L’entourage du ministre des Comptes publics se défend quant à lui de toute manoeuvre.
« Ce n’est pas la position de Gérald Darmanin qui a été défendue le 14 novembre, mais la position du gouvernement », dit-il, faisant valoir, à l’instar de celui du ministre de l’Economie, Bruno Le Maire, « une position cohérente avec celle de l’année dernière » et « le respect des engagements de l’Etat vis-à-vis d’une entreprise ».
Aussitôt prévenue du vote controversé, Elisabeth Borne s’assure auprès de parlementaires qu’un second vote aura bien lieu, a raconté à Reuters un témoin d’un échange en ce sens.
L’affaire enflamme les écologistes sur les réseaux sociaux autant qu’une majorité saisie du « sentiment extrêmement désagréable de s’être bien fait avoir », écrit sur Twitter Barbara Pompili présidente (LaRem) de la commission Développement durable.
Vendredi matin 15 novembre, la majorité décide de procéder à un nouveau vote, approuvée par Matignon qui juge utile de « permettre aux parlementaires de nourrir un débat à la hauteur de l’enjeu », dit l’entourage d’Edouard Philippe.
Le texte disputé a été rédigé par Mohamed Laqhila, allié à des élus de territoires où Total est présent, dont les voisins de la bioraffinerie de La Mède (Bouches-du-Rhône) utilisant de l’huile de palme, site dans lequel Total a investi 300 millions d’euros pour sauver 250 emplois en vertu d’un accord passé avec le gouvernement.
CONFUSION
Dans un message à Reuters, le député explique avoir proposé « un compromis » cohérent avec son souci d’oeuvrer pour le « développement économique de notre pays en général et du département en particulier ».
« L’amendement reprend une partie des arguments développés par le groupe Total, preuve qu’ils ont trouvé un écho favorable auprès de certains députés », note Total, où une source reconnaît que des représentants du groupe ont rencontré députés, ministres et Premier ministre à ce sujet.
Pour échapper à une taxe qu’il évalue à 80 millions d’euros par an, le groupe dit avoir entrepris « pendant toute l’année 2019, en toute transparence, de rencontrer des parlementaires français, afin de les sensibiliser aux enjeux complexes de ce dossier ».
Interrogé par Reuters sur cet épisode, l’Elysée n’a fait aucun commentaire et renvoyé vers Matignon.
Un proche du ministre Bruno Le Maire a reconnu pour sa part une certaine confusion. « On n’a pas bien travaillé avec les parlementaires.

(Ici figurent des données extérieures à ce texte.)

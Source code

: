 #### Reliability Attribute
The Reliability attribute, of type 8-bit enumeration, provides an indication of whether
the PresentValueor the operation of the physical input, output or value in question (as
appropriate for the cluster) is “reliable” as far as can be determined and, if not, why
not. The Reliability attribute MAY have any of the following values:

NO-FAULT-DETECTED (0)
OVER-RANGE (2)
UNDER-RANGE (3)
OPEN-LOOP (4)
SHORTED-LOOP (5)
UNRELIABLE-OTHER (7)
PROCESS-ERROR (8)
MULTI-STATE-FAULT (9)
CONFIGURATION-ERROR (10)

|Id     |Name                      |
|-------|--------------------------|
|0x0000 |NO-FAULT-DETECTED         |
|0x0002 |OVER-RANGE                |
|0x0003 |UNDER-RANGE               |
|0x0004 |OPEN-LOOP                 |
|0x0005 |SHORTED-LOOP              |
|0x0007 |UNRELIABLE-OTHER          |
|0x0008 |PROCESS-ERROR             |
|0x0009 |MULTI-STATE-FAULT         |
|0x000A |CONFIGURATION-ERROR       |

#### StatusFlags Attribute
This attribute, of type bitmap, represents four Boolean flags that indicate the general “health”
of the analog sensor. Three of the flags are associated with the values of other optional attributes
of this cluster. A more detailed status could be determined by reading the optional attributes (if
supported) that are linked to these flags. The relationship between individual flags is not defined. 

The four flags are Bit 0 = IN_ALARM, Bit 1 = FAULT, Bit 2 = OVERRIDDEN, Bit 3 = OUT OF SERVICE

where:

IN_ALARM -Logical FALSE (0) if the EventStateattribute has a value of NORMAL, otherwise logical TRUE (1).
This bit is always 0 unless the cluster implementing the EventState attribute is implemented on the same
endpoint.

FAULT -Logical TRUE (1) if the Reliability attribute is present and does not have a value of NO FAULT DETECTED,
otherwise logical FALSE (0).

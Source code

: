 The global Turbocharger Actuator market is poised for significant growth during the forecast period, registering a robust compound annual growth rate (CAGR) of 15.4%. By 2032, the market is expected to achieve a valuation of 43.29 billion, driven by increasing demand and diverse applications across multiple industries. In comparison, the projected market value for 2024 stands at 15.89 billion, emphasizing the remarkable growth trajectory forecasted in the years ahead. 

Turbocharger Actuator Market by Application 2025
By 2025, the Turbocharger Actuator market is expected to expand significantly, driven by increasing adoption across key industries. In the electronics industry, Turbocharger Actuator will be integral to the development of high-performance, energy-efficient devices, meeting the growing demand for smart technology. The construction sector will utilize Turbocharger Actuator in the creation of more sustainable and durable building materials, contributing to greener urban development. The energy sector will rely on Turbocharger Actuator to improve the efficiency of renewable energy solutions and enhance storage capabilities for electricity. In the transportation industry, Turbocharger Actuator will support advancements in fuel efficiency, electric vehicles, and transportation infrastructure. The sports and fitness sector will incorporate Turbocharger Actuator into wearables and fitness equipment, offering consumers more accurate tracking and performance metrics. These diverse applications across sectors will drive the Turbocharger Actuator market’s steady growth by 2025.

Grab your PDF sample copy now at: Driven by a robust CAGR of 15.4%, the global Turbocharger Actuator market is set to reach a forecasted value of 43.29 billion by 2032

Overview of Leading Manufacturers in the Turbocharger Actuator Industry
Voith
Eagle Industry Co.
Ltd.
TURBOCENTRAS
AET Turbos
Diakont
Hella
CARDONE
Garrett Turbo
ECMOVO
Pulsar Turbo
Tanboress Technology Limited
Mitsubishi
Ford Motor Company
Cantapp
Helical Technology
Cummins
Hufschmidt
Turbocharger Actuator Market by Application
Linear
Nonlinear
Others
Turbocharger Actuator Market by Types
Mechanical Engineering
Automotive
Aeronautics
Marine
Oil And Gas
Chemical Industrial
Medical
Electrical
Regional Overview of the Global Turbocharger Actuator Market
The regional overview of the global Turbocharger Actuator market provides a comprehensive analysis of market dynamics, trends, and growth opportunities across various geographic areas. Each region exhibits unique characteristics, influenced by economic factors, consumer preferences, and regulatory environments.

On aurait dû bâtir un amendement plus clair, la communication s’est mal passée entre les différents acteurs. »
Le service de presse d’Elisabeth Borne affirme quant à lui n’avoir rien à dire « sur ce qui relève de discussions interministérielles internes ». Une source gouvernementale vante « la loyauté » de la ministre, qui n’a pas fait part publiquement de son courroux, et « son habileté, puisqu’au final, le vote est allé dans son sens ».
Le 15 novembre au soir, Elisabeth Borne est venue elle-même défendre du bout des lèvres l’amendement dans l’hémicycle en présence de Gérald Darmanin, proposant une adoption « à titre d’attente » du texte, avant la création d’un groupe de travail. Le vote qui a suivi fut sans appel : 58 voix contre et deux pour : Eric Woerth (LR) et Mohamed Laqhila.